What this task involves → Which lines of the records below contain the string "because"? Report each of them.

_ _ _ _ _

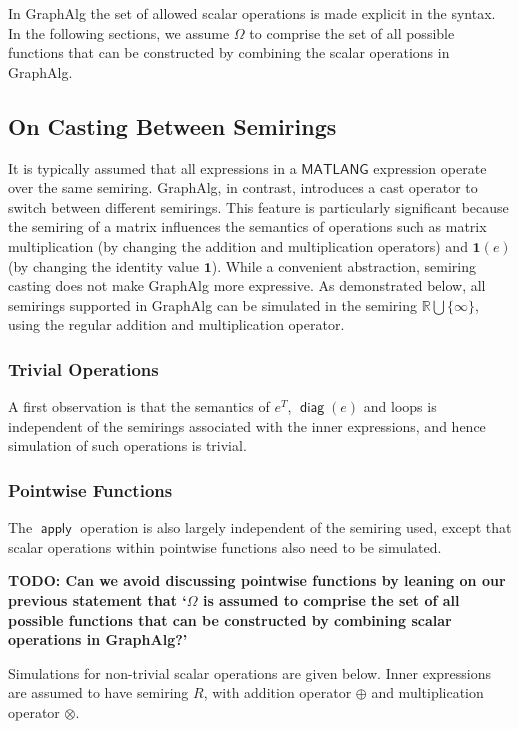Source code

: \documentclass{article}
\newcommand\graphalg{\textsf{GraphAlg}}
\newcommand{\ML}{\mathsf{MATLANG}}
\newcommand{\transp}[1]{#1^T}
\newcommand{\rowdom}{\mathbf{1}}
\DeclareMathOperator{\diag}{\mathsf{diag}}
\DeclareMathOperator{\Apply}{\mathsf{apply}}
\newcommand{\one}{\rowdom}
\newcommand{\RR}{\mathbb{R}}
\begin{document}
In \graphalg{} the set of allowed scalar operations is made explicit in the syntax.
In the following sections, we assume $\Omega$ to comprise the set of all possible functions that can be constructed by combining the scalar operations in \graphalg{}.

\subsection{On Casting Between Semirings}
It is typically assumed that all expressions in a $\ML$ expression operate over the same semiring.
\graphalg{}, in contrast, introduces a cast operator to switch between different semirings.
This feature is particularly significant because the semiring of a matrix influences the semantics of operations such as matrix multiplication (by changing the addition and multiplication operators) and $\one(e)$ (by changing the identity value $\one$).
While a convenient abstraction, semiring casting does not make \graphalg{} more expressive.
As demonstrated below, all semirings supported in \graphalg{} can be simulated in the semiring $\RR \bigcup \{ \infty \}$, using the regular addition and multiplication operator.

\subsubsection*{Trivial Operations}
A first observation is that the semantics of $\transp{e}$, $\diag(e)$ and loops is independent of the semirings associated with the inner expressions, and hence simulation of such operations is trivial.

\subsubsection*{Pointwise Functions}
The $\Apply$ operation is also largely independent of the semiring used, except that scalar operations within pointwise functions also need to be simulated.

\textbf{TODO: Can we avoid discussing pointwise functions by leaning on our previous statement that `$\Omega$ is assumed to comprise the set of all possible functions that can be constructed by combining scalar operations in \graphalg{}?'}

Simulations for non-trivial scalar operations are given below.
Inner expressions are assumed to have semiring $R$, with addition operator $\oplus$ and multiplication operator $\otimes$.
\end{document}
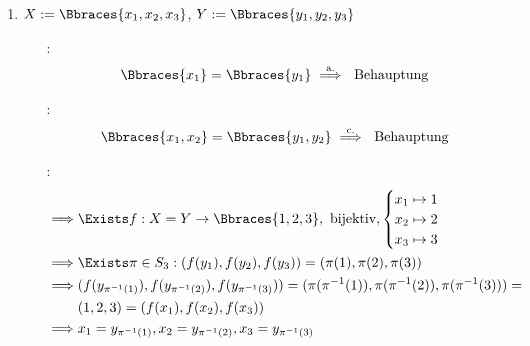 \begin{solution}
\begin{enumerate}[label = \alph*.]
    \item $X := \Bbraces{x_1, x_2, x_3}$, $Y := \Bbraces{y_1, y_2, y_3}$

    \begin{itemize}

        \item
        [\Quote{$|X| = 1$}:]
        \begin{align*}
            \Bbraces{x_1} = \Bbraces{y_1}
            \stackrel{\text{a.}}{\implies}
            ~\text{Behauptung}
        \end{align*}

        \item
        [\Quote{$|X| = 2$}:]
        \begin{align*}
            \Bbraces{x_1, x_2} = \Bbraces{y_1, y_2}
            \stackrel{\text{c.}}{\implies}
            ~\text{Behauptung}
        \end{align*}

        \item
        [\Quote{$|X| = 3$}:]
        \begin{align*}
            \implies
            & \Exists f:
            X = Y \to \Bbraces{1, 2, 3},
            ~\text{bijektiv},
            \begin{cases}
                x_1 \mapsto 1 \\
                x_2 \mapsto 2 \\
                x_3 \mapsto 3
            \end{cases} \\
            \implies
            & \Exists \pi \in S_3: (f(y_1), f(y_2), f(y_3)) = (\pi(1), \pi(2), \pi(3)) \\
            \implies
            & (f(y_{\pi^{-1}(1)}), f(y_{\pi^{-1}(2)}), f(y_{\pi^{-1}(3)})) = (\pi(\pi^{-1}(1)), \pi(\pi^{-1}(2)), \pi(\pi^{-1}(3))) = \\
            & (1, 2, 3) = (f(x_1), f(x_2), f(x_3)) \\
            \implies
            & x_1 = y_{\pi^{-1}(1)}, x_2 = y_{\pi^{-1}(2)}, x_3 = y_{\pi^{-1}(3)}
        \end{align*}

    \end{itemize}
\end{enumerate}

\end{solution}

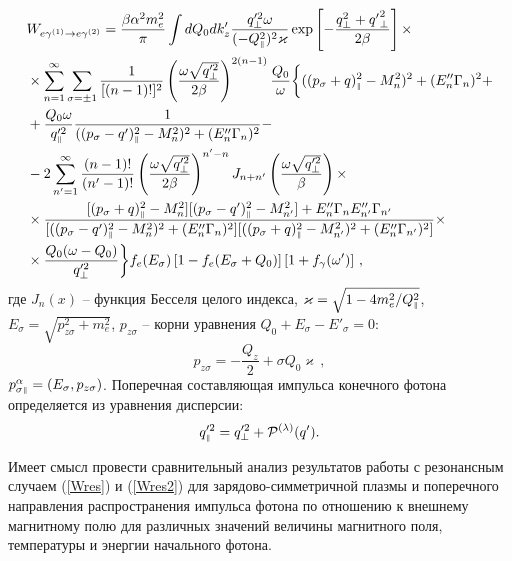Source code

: \begin{equation}
	\begin{aligned}\label{Wres2}
		&W_{e\gamma^{(1)}\to e\gamma^{(2)}}=\frac{\beta\alpha^2m_e^2}{\pi} \int 
		dQ_0dk'_z \frac{q_\perp'^2\omega } 
		{(-Q_{\mbox{\tiny $\|$}}^2)^2\varkappa}\exp\left[-\frac{q_\perp^2+{q'}_\perp^2}{2\beta}\right]
		\times
		\\
		&\times\sum_{n=1}^{\infty}\sum_{\sigma=\pm 
		1}\frac{1}{[(n-1)!]^2}\left(\frac{\omega 
		\sqrt{q_\perp'^2}}{2\beta}\right)^{2(n-1)}\frac{Q_0}{\omega}\bigg\{
		{((p_\sigma+q)_{\mbox{\tiny $\|$}}^2-M_n^2)^2+(E''_n\Gamma_n)^2}+
		\\
		&+\frac{Q_0 \omega}{ q'^2_{\mbox{\tiny $\|$}}}\frac{1}{((p_\sigma-q')_{\mbox{\tiny $\|$}}^2-M_n^2)^2+(E''_n\Gamma_n)^2}-
		\\
		&-2
		\sum_{n'=1}^{\infty}\frac{(n-1)!}{(n'-1)!}\left(\frac{\omega \sqrt{q_\perp'^2}}{2\beta}\right)^{n'-n} J_{n+n'}\left(\frac{\omega \sqrt{q_\perp'^2}}{\beta}\right)\times\\
		&\times\frac{[(p_\sigma+q)^2_{\mbox{\tiny $\|$}}-M_n^2][(p_\sigma-q')^2_{\mbox{\tiny $\|$}}-M^2_{n'}]+E''_n\Gamma_nE''_{n'}\Gamma_{n'}}{[((p_\sigma-q')_{\mbox{\tiny $\|$}}^2-M_n^2)^2+(E''_n\Gamma_n)^2][((p_\sigma+q)_{\mbox{\tiny $\|$}}^2-M_{n'}^2)^2+(E''_n\Gamma_{n'})^2]}
		\times\\&\times
		\frac{Q_0(\omega-Q_0)}{q'^2_\perp}
		\bigg\}f_e{(E_\sigma)}\left[1-f_e{(E_\sigma+Q_0)}\right]\left[1+f_\gamma(\omega')\right]
		 \, ,
	\end{aligned}
\end{equation}
\noindent где $J_n(x)$ -- функция Бесселя целого индекса, 
\mbox{$\varkappa = \sqrt{1 - 4m_e^2/Q^2_{\mbox{\tiny $\|$}}}$, 
	$E_\sigma=\sqrt{p_{z\sigma}^2+m_e^2}$}, $p_{z\sigma}$ -- корни уравнения 
$Q_0+E_\sigma-E'_\sigma=0$:
\begin{equation}\label{savelaw}
	p_{z\sigma}=-\frac{Q_z}{2}+ \sigma Q_0 \varkappa\, ,
\end{equation}
$p^\alpha_{\sigma\mbox{\tiny $\|$}}=(E_\sigma,p_{z\sigma})$. 
Поперечная составляющая импульса конечного фотона определяется из уравнения 
дисперсии:
\begin{equation}
	q'^2_{\mbox{\tiny $\|$}}=q'^{2}_\perp + {\cal P}^{(\lambda)}(q') .
\end{equation}

Имеет смысл провести сравнительный анализ результатов работы \cite{Chistyakov:2009}  с резонансным случаем (\ref{Wres}) и (\ref{Wres2}) для зарядово-симметричной плазмы и поперечного направления распространения импульса фотона по отношению к внешнему магнитному полю для различных значений величины магнитного поля, температуры и энергии начального фотона.

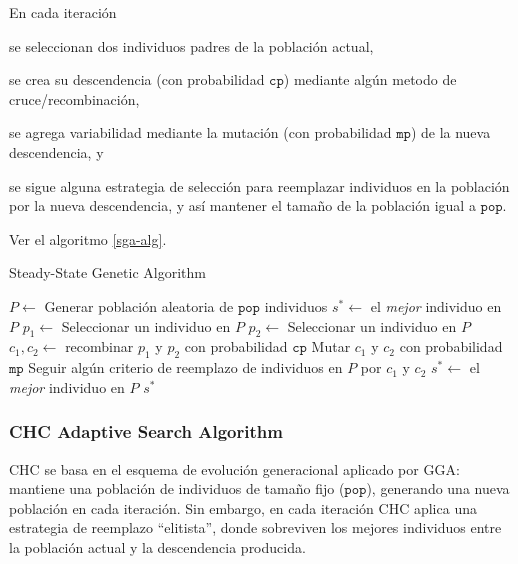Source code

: En cada iteración
\begin{inparaenum}
\item se seleccionan dos individuos padres de la población actual,
\item se crea su descendencia (con probabilidad $\texttt{cp}$) mediante algún metodo de cruce/recombinación,
\item se agrega variabilidad mediante la mutación (con probabilidad $\texttt{mp}$) de la nueva descendencia, y
\item se sigue alguna estrategia de selección para reemplazar individuos en la población por la nueva descendencia, y así mantener el tamaño de la población igual a $\texttt{pop}$.
\end{inparaenum}
Ver el algoritmo \ref{sga-alg}.

\begin{algorithm}
\caption{Steady-State Genetic Algorithm}
\label{sga-alg}
\begin{algorithmic}[1]


\State $P \gets$ Generar población aleatoria de $\texttt{pop}$ individuos
\State $s^* \gets $ el \emph{mejor} individuo en $P$
	\State $p_1 \gets$ Seleccionar un individuo en $P$
	\State $p_2 \gets$ Seleccionar un individuo en $P$
	\State $c_1, c_2 \gets $ recombinar $p_1$ y $p_2$ con probabilidad $\texttt{cp}$
	\State Mutar $c_1$ y $c_2$ con probabilidad $\texttt{mp}$
	\State Seguir algún criterio de reemplazo de individuos en $P$ por $c_1$ y $c_2$
		\State $s^* \gets$ el \emph{mejor} individuo en $P$
	\EndIf
\EndWhile
\State \Return $s^*$

\end{algorithmic}
\end{algorithm}

\subsubsection{CHC Adaptive Search Algorithm}

CHC \cite{eshelman1990chc} se basa en el esquema de evolución generacional aplicado por GGA: mantiene una población de individuos de tamaño fijo ($\texttt{pop}$), generando una nueva población en cada iteración. Sin embargo, en cada iteración CHC aplica una estrategia de reemplazo ``elitista'', donde sobreviven los mejores individuos entre la población actual y la descendencia producida.

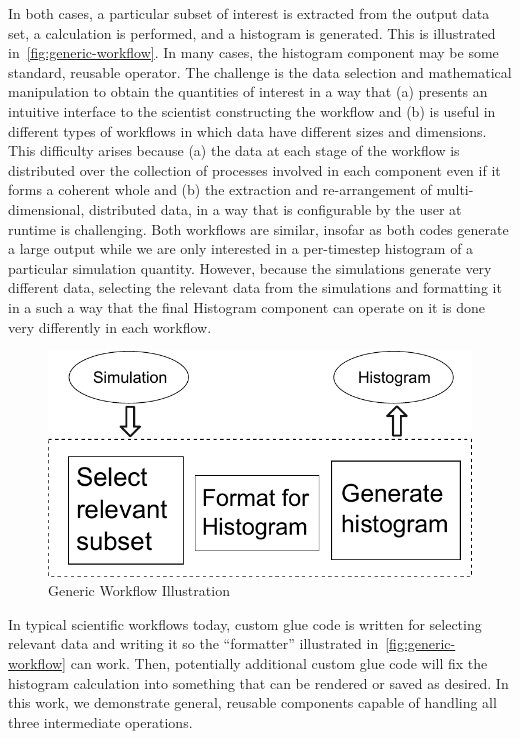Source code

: In both cases, a particular subset of interest is extracted from the
output data set, a calculation is performed, and a histogram is
generated. This is illustrated in~\autoref{fig:generic-workflow}. In many
cases, the histogram component may be some standard, reusable operator.
The challenge is the data selection and mathematical
manipulation to obtain the quantities of interest in a way that (a) presents an
intuitive interface to the scientist constructing the workflow and (b) is
useful in different types of workflows in which data have different sizes and
dimensions.  This difficulty arises because (a) the data at each stage of the
workflow is distributed over the collection of processes involved in each
component even if it forms a coherent whole and (b) the extraction and
re-arrangement of multi-dimensional, distributed data, in a way that is
configurable by the user at runtime is challenging.  Both workflows are
similar, insofar as both codes generate a large output while we are only
interested in a per-timestep histogram of a particular simulation quantity.
However, because the simulations generate very different data, selecting the
relevant data from the simulations and formatting it in a such a way that the
final Histogram component can operate on it is done very differently in each
workflow.

\begin{figure}[htbp]
  \vspace{-0.1in}
  \centering
  \includegraphics[width=0.7\columnwidth]{fig/gwflow}
  \vspace{-0.09in}
  \caption{Generic Workflow Illustration}
  \label{fig:generic-workflow}
  \vspace{-0.10in}
\end{figure}

In typical scientific workflows today, custom glue code is written for
selecting relevant data and writing it so the ``formatter'' illustrated in~\autoref{fig:generic-workflow} can work.  Then, potentially additional
custom glue code will fix the histogram calculation into something that can be
rendered or saved as desired.  In this work, we demonstrate general, reusable
components capable of handling all three intermediate operations.

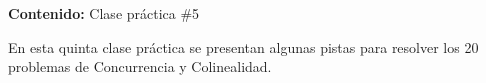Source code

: {\Large
    \textbf{Contenido:} Clase práctica \#5
}

En esta quinta clase práctica se presentan algunas pistas para resolver los 20 problemas de Concurrencia y Colinealidad.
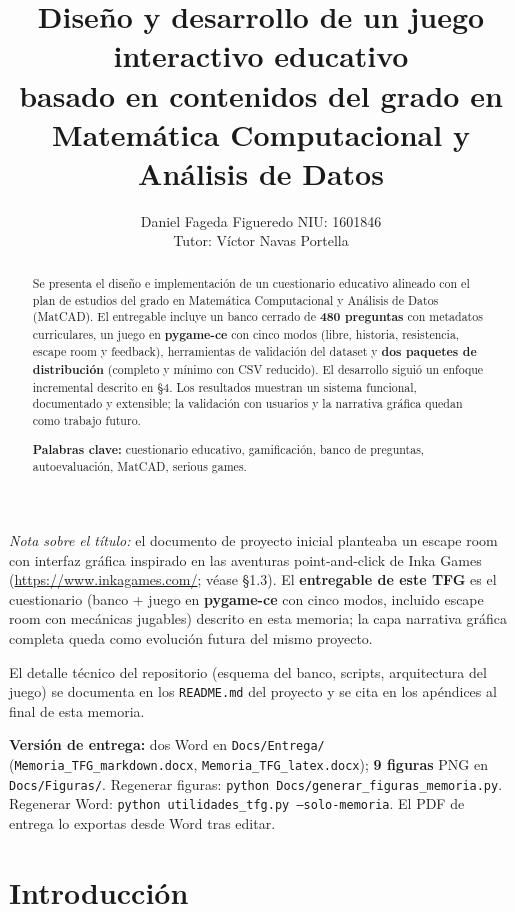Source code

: \documentclass[11pt,a4paper]{article}
\title{Diseño y desarrollo de un juego interactivo educativo\\basado en contenidos del grado en Matemática Computacional y Análisis de Datos}
\author{%
  Daniel Fageda Figueredo \quad NIU: 1601846\\
  Tutor: Víctor Navas Portella
}
\date{}
\begin{document}
\maketitle

\begin{abstract}
\noindent Se presenta el diseño e implementación de un cuestionario educativo alineado con el plan de estudios del grado en Matemática Computacional y Análisis de Datos (MatCAD). El entregable incluye un banco cerrado de \textbf{480 preguntas} con metadatos curriculares, un juego en \textbf{pygame-ce} con cinco modos (libre, historia, resistencia, escape room y feedback), herramientas de validación del dataset y \textbf{dos paquetes de distribución} (completo y mínimo con CSV reducido). El desarrollo siguió un enfoque incremental descrito en §4. Los resultados muestran un sistema funcional, documentado y extensible; la validación con usuarios y la narrativa gráfica quedan como trabajo futuro.

\medskip
\noindent\textbf{Palabras clave:} cuestionario educativo, gamificación, banco de preguntas, autoevaluación, MatCAD, serious games.
\end{abstract}

\noindent\textit{Nota sobre el título:} el documento de proyecto inicial planteaba un escape room con interfaz gráfica inspirado en las aventuras point-and-click de Inka Games (\url{https://www.inkagames.com/}; véase §1.3). El \textbf{entregable de este TFG} es el cuestionario (banco + juego en \textbf{pygame-ce} con cinco modos, incluido escape room con mecánicas jugables) descrito en esta memoria; la capa narrativa gráfica completa queda como evolución futura del mismo proyecto.

\smallskip
\noindent El detalle técnico del repositorio (esquema del banco, scripts, arquitectura del juego) se documenta en los \texttt{README.md} del proyecto y se cita en los apéndices al final de esta memoria.

\smallskip
\noindent\textbf{Versión de entrega:} dos Word en \texttt{Docs/Entrega/} (\texttt{Memoria\_TFG\_markdown.docx}, \texttt{Memoria\_TFG\_latex.docx}); \textbf{9 figuras} PNG en \texttt{Docs/Figuras/}. Regenerar figuras: \texttt{python Docs/generar\_figuras\_memoria.py}. Regenerar Word: \texttt{python utilidades\_tfg.py --solo-memoria}. El PDF de entrega lo exportas desde Word tras editar.

\newpage
\tableofcontents
\newpage

\section{Introducción}
\end{document}
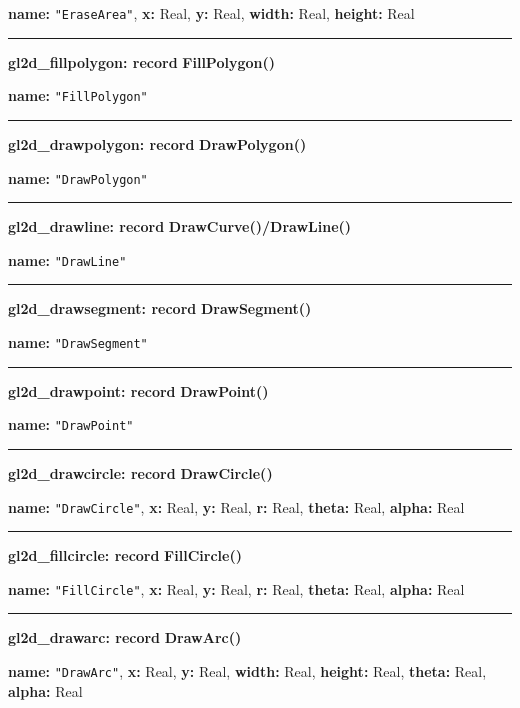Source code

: \documentclass[letterpaper,12pt]{article}
\begin{document}
{\bf name:} \texttt{"EraseArea"},\newline\indent
{\bf x:} Real,
{\bf y:} Real,
{\bf width:} Real,
{\bf height:} Real

\bigskip\hrule\vspace{0.1cm}
\noindent
{\bf gl2d\_fillpolygon: record} \hfill {\bf FillPolygon()} 

{\bf name:} \texttt{"FillPolygon"}

\bigskip\hrule\vspace{0.1cm}
\noindent
{\bf gl2d\_drawpolygon: record} \hfill {\bf DrawPolygon()} 

{\bf name:} \texttt{"DrawPolygon"}

\bigskip\hrule\vspace{0.1cm}
\noindent
{\bf gl2d\_drawline: record} \hfill {\bf DrawCurve()/DrawLine()} 

{\bf name:} \texttt{"DrawLine"}

\bigskip\hrule\vspace{0.1cm}
\noindent
{\bf gl2d\_drawsegment: record} \hfill {\bf DrawSegment()} 

{\bf name:} \texttt{"DrawSegment"}

\bigskip\hrule\vspace{0.1cm}
\noindent
{\bf gl2d\_drawpoint: record} \hfill {\bf DrawPoint()} 

{\bf name:} \texttt{"DrawPoint"}

\bigskip\hrule\vspace{0.1cm}
\noindent
{\bf gl2d\_drawcircle: record} \hfill {\bf DrawCircle()} 

{\bf name:} \texttt{"DrawCircle"},\newline\indent
{\bf x:} Real,
{\bf y:} Real,
{\bf r:} Real,
{\bf theta:} Real,
{\bf alpha:} Real

\bigskip\hrule\vspace{0.1cm}
\noindent
{\bf gl2d\_fillcircle: record} \hfill {\bf FillCircle()} 

{\bf name:} \texttt{"FillCircle"},\newline\indent
{\bf x:} Real,
{\bf y:} Real,
{\bf r:} Real,
{\bf theta:} Real,
{\bf alpha:} Real

\bigskip\hrule\vspace{0.1cm}
\noindent
{\bf gl2d\_drawarc: record} \hfill {\bf DrawArc()} 

{\bf name:} \texttt{"DrawArc"},\newline\indent
{\bf x:} Real,
{\bf y:} Real,
{\bf width:} Real,
{\bf height:} Real,
{\bf theta:} Real,
{\bf alpha:} Real
\end{document}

_ _ _ _ _

Exercise response →
This feature is particularly significant because the semiring of a matrix influences the semantics of operations such as matrix multiplication (by changing the addition and multiplication operators) and $\one(e)$ (by changing the identity value $\one$).
dimensions.  This difficulty arises because (a) the data at each stage of the
However, because the simulations generate very different data, selecting the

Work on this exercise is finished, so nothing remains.